Elizabeth Temple
About Elizabeth O. Temple
Elizabeth O. Temple, age 60, is an independent director of ScanSource, Inc. (SCSC) who has served on the Board since September 2017; she chairs the Compensation Committee and sits on the Audit and Nominating & Corporate Governance Committees, and the Board has designated her an “audit committee financial expert.” She is Chair Emeritus of Womble Bond Dickinson (US) LLP, where she served as Chair & CEO from 2016–2024 and has practiced as a corporate and securities attorney since 1989. In FY2025, all incumbents attended at least 75% of Board/committee meetings; the Board met 6 times and committees met 13 times collectively. Temple is one of the Board’s independent directors under Nasdaq and SEC standards.
Past Roles
| Organization | Role | Tenure | Committees/Impact |
|---|---|---|---|
| Womble Bond Dickinson (US) LLP | Chair & CEO; Chair Emeritus; Corporate & Securities Attorney (partner since 1997) | Chair & CEO: Jan 1, 2016–Dec 31, 2024; Chair Emeritus/current; Attorney since 1989 | Counseled public/private companies on risk, governance, M&A, and securities; deep board advisory experience |
External Roles
| Organization | Role | Tenure | Notes |
|---|---|---|---|
| Messer Inc. | Director | Since March 2023 | Construction management/general contractor affiliate; private company board |
| Messer Construction Co. | Director | Since March 2023 | Private company board |
Board Governance
| Item | Detail |
|---|---|
| Independence | Board determined Temple is independent under SEC and Nasdaq standards |
| Committee Assignments | Compensation Committee (Chair); Audit Committee (Member); Nominating & Corporate Governance Committee (Member) |
| Financial Expert | Identified by the Board as an “audit committee financial expert” |
| Meeting Attendance | Each incumbent director attended ≥75% of Board/committee meetings in FY2025 |
| FY2025 Meetings | Board: 6; Audit: 4; Compensation: 5; Nominating & Corporate Governance: 4 |
| Executive Sessions | Non-management directors met regularly in executive session during FY2025 |
| Board Leadership | Combined CEO/Chair (M. Baur) with Lead Independent Director (P. Browning) |
| Hedging/Pledging | Directors prohibited from hedging/pledging Company stock; in compliance as of proxy date |
| Related-Party Review | Audit Committee reviews related-party transactions; no Item 404 transactions requiring disclosure since beginning of FY2025 |
| Director Education | Board members (including Temple) are NACD members with access to director education |
Fixed Compensation (Director)
| Component | FY2025 Amount/Terms |
|---|---|
| Annual Cash Retainer | $90,000 (non-employee director) |
| Committee Chair Fee | $20,000 (Compensation Committee Chair) |
| Total Cash Paid (Temple) | $110,000 (FY2025) |
| Annual Equity Retainer | $160,000 grant value; granted as RSUs or restricted stock |
| FY2025 Equity Grant Details | 3,141 RSUs granted 8/30/2024 at $50.94; vested Aug 2025; each non-employee director had 3,141 unvested RSUs at 6/30/2025 |
| Equity Deferral | Temple elected to defer FY2025 equity; cumulative deferred RSUs: 25,900 (across applicable years) |
| Policy Shift (FY2026) | RSU share count to use 10‑day average closing price ending on grant date |
| Ownership Guidelines | 5× annual cash retainer; all directors in compliance at FY2025 year-end |
Performance Compensation (Director)
Directors receive time-based equity; no performance metrics are tied to director pay. Equity vests on time-based schedules (generally one year for annual director grants).

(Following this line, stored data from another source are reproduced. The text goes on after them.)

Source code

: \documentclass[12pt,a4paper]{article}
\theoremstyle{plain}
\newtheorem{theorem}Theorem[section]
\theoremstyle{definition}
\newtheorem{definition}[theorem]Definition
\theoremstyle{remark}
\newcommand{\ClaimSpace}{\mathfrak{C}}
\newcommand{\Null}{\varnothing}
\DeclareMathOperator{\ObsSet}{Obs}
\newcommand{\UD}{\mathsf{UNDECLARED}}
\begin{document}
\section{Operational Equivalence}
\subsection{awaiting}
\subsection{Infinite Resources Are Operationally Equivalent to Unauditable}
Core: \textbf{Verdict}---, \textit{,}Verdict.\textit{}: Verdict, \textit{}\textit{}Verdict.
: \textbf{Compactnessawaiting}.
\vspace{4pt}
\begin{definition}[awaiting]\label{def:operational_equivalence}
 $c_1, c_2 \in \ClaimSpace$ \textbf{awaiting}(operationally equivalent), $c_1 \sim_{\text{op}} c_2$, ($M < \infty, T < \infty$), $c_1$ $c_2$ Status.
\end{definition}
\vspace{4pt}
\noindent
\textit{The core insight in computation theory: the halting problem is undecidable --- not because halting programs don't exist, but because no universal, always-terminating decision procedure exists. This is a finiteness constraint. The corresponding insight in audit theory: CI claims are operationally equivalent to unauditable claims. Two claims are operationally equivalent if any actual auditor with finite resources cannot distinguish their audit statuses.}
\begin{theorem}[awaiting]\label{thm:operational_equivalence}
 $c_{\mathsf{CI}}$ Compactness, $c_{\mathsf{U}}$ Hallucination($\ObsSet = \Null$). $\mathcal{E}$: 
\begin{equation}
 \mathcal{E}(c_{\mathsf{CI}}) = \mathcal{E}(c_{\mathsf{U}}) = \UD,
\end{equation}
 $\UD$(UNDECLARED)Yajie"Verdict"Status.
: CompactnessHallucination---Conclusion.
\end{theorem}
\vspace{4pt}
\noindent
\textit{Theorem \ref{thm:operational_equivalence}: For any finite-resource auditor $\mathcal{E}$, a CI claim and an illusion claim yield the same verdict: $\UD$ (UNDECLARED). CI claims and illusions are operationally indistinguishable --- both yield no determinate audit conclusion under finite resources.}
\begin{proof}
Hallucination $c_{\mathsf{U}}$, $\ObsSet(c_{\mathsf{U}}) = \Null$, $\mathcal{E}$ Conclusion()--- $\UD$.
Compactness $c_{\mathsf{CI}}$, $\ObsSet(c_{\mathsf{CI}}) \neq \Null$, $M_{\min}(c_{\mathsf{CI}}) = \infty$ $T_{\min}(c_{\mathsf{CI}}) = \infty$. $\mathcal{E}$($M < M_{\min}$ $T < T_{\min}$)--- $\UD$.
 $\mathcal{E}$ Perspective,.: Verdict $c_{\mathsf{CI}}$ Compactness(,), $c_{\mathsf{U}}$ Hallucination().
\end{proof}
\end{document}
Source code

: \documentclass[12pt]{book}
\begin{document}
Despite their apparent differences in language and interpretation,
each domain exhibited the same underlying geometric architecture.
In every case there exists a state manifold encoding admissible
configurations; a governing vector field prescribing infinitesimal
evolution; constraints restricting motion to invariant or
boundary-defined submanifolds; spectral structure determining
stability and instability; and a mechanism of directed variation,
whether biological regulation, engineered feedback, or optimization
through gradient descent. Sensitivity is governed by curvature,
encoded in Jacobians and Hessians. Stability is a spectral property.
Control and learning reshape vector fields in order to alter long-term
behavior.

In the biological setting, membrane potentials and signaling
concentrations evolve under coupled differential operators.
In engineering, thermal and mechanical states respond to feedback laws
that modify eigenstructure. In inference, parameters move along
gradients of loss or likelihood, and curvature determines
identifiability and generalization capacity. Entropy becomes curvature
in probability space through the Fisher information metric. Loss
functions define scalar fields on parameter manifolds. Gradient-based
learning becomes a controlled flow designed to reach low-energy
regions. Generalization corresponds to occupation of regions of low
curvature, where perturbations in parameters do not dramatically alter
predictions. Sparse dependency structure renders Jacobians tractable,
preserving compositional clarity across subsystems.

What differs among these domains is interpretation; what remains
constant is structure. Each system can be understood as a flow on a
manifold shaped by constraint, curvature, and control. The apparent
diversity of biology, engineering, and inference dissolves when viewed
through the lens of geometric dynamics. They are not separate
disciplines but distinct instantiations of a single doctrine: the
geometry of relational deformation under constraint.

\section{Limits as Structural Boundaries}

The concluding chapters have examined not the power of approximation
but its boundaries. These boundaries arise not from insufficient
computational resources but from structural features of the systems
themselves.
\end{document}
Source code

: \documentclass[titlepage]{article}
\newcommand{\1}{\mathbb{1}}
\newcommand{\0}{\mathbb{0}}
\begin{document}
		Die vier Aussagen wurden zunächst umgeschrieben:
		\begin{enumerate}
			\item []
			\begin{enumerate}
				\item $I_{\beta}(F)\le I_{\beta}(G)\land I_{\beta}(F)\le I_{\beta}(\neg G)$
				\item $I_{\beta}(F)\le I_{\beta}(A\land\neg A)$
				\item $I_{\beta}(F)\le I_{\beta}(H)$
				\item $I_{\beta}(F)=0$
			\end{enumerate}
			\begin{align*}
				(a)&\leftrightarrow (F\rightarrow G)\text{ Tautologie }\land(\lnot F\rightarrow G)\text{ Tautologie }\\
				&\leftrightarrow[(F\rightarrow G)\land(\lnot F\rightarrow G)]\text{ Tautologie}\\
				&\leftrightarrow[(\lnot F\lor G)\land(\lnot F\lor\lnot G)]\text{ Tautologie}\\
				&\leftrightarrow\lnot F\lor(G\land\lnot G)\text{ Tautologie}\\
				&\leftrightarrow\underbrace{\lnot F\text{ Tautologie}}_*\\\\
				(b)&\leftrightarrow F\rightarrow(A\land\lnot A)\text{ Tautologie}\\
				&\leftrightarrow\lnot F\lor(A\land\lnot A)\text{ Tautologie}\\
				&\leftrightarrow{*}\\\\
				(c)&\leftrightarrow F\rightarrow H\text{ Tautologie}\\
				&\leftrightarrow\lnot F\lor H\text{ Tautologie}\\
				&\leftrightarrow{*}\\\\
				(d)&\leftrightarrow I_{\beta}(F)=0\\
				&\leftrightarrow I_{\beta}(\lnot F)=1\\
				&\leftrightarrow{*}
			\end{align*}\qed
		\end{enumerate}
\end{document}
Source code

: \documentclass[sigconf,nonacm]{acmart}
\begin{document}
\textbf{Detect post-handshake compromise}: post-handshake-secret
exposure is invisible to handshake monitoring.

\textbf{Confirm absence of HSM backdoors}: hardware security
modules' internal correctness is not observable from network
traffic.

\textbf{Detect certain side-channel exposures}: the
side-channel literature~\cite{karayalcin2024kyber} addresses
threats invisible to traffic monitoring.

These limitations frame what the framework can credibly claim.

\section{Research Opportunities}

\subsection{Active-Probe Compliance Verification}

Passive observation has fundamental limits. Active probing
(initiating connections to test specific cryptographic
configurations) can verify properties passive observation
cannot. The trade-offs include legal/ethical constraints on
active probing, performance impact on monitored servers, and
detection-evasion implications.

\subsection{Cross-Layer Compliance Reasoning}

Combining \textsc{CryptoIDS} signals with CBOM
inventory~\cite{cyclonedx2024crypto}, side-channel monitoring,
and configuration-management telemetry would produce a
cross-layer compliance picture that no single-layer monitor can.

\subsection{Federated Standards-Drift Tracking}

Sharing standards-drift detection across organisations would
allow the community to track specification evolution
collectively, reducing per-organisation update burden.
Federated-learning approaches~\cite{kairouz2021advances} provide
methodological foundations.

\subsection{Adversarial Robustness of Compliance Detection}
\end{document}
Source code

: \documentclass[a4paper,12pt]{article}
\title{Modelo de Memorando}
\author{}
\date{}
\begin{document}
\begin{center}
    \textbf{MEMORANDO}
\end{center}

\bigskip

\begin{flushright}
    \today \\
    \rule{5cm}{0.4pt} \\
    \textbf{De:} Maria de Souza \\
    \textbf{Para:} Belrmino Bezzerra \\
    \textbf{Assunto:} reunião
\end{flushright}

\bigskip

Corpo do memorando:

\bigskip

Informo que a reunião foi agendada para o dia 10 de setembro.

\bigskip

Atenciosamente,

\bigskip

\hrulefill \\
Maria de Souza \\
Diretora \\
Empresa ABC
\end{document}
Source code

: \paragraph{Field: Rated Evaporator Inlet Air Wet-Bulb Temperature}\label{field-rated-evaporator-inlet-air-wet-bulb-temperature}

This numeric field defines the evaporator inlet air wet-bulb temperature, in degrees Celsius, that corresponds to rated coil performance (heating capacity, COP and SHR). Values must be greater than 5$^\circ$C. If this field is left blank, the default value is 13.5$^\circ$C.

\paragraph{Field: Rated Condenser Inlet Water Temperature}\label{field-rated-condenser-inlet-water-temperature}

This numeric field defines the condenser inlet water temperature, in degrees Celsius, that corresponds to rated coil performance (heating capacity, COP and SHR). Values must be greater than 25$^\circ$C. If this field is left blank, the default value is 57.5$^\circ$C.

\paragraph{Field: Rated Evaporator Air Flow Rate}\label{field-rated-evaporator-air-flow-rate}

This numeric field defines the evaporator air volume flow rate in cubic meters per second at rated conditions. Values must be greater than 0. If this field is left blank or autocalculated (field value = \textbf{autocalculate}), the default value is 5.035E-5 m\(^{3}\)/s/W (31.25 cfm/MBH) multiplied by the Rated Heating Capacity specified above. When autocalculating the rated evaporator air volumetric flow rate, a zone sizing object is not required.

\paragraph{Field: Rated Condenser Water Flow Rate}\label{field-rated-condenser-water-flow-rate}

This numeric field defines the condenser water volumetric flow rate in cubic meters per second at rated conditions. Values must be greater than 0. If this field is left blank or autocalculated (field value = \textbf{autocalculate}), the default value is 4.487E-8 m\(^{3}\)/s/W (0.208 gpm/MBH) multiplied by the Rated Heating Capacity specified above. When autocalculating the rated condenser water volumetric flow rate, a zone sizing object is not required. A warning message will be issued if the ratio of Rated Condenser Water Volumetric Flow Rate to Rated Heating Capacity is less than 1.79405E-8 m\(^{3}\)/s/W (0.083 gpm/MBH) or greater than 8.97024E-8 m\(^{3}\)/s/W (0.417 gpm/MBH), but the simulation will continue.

| Metric | Applies to Director Compensation? | Notes |
|---|---|---|
| TSR / EPS / ROIC targets | No | Director equity is service-based; no disclosed performance metrics |
| Clawback | Company maintains compensation recovery policy (executive-focused) |
Other Directorships & Interlocks
- Disclosed external boards: Messer Inc.; Messer Construction Co. (since March 2023). No other public company directorships are listed in Temple’s SCSC director biography.
- Compensation Committee interlocks: None; no member was an officer/employee during FY2025 (Mathis served as SCSC CFO 2012–2016); no relationships requiring Item 404 disclosure since the beginning of FY2025.
- Service limits: Non-management directors limited to ≤4 public company boards and ≤3 public company audit committees; all Board members in compliance.
Expertise & Qualifications
- Corporate governance, risk management, M&A, and securities regulation expertise from decades of board-level legal advisory work; former U.S. Chair & CEO of a transatlantic law firm.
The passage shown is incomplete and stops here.